NaNoGenMo / 2019

National Novel Generation Month, 2019 edition.
97 stars 5 forks source link

Dublin Walk #102

Open mewo2 opened 4 years ago

mewo2 commented 4 years ago

A Nano-NaNoGenMo entry - a 256 character program that walks through the lexicons of Joyce's Ulysses and Dubliners (neither work alone has enough vocabulary), choosing words which have similar sets of letters to the previously selected word.

cat 4300-0.txt 2814-0.txt|python3 -c "import sys,re;w=set(re.split(r'[^A-Za-z\'’.\-,?\!;:]',sys.stdin.read()));l=['Once']
while w:l.append(min(w,key=lambda x:len(set(x)^set(l[-1]))));w.remove(l[-1])
print('DUBLIN WALK\nMartin O\'Leary\n\n'+' '.join(l))"
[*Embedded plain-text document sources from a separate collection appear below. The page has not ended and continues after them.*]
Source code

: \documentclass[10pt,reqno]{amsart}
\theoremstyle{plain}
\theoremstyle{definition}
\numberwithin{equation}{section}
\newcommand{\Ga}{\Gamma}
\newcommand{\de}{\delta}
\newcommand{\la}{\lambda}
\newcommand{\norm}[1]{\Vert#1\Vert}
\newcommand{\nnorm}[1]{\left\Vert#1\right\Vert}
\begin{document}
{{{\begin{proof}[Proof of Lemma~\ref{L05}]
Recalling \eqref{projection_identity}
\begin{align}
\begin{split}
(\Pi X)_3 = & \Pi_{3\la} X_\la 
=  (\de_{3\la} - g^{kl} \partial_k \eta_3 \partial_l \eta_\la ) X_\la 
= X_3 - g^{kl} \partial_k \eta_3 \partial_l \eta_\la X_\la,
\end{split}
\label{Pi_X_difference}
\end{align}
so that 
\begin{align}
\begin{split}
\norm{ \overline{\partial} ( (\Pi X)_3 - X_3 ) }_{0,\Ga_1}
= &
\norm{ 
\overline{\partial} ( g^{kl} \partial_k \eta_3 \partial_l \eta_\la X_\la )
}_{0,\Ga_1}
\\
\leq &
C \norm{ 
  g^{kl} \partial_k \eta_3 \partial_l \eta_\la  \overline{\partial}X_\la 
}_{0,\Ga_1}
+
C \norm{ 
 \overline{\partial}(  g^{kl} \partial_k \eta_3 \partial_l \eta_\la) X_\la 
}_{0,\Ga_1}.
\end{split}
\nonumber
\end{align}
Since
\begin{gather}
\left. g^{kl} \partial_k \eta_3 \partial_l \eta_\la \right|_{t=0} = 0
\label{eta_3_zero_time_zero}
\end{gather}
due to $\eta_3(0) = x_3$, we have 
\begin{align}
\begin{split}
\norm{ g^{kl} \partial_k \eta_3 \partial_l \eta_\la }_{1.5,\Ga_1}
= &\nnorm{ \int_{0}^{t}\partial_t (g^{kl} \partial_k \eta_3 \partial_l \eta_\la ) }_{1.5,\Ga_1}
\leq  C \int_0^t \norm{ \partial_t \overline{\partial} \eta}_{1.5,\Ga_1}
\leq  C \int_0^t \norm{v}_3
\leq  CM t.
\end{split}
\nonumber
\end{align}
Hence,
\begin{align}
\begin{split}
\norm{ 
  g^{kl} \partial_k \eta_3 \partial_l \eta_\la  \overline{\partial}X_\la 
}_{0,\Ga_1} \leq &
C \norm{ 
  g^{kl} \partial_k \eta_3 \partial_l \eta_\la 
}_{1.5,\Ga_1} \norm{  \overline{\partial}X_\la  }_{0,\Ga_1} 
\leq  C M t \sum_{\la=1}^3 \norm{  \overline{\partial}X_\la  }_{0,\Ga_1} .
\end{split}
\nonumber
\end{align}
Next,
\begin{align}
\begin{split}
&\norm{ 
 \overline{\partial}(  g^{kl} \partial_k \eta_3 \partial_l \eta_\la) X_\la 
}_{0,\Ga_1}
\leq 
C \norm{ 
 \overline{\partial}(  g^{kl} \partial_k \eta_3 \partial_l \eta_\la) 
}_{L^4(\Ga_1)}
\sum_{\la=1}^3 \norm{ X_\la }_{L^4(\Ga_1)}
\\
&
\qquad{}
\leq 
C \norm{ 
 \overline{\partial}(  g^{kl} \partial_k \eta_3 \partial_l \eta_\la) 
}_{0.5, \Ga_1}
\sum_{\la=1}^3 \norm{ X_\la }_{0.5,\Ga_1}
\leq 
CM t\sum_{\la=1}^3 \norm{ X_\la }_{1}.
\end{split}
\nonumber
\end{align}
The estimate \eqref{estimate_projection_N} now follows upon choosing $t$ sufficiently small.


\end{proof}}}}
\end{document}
The output starts by gradually drifting between sounds and spellings:

DUBLIN WALK Martin O'Leary

Once Once One One, ne, even, envy, evenly, evenly velly evly eely yell alley yale early layer really yearly rarely Rarely Really Really? Ready? Ready Read Red de deed fed feed defeegee fagged gagged adage aged dagger regarded regard daggered degraded dragged agreed ragged grade guarded dueguard argue uneager ungrate guarantee inaugurate arruginated inaugurated treading gradient redpanting departing pretending dreeping grinned reddening ringed rendering reigned grinned, diner, dinner, friend, finder friend inferred refined indifferent different interfered frittered drifted retired tried tired retrieved rivetted diverted driver derived drive derive deprive ripped pride prided peppered deeper peered petered departed parted rerepeated depart repeated trade retarded ratted tarred retreated tattered aerated darted treated tread reader dear read dare dearer reared adread reread dared eared Heard Herald ladder laddered leader raddled Wellread Waddler Wellmannered alderman alderman. marmalade. alarmed. dreamed.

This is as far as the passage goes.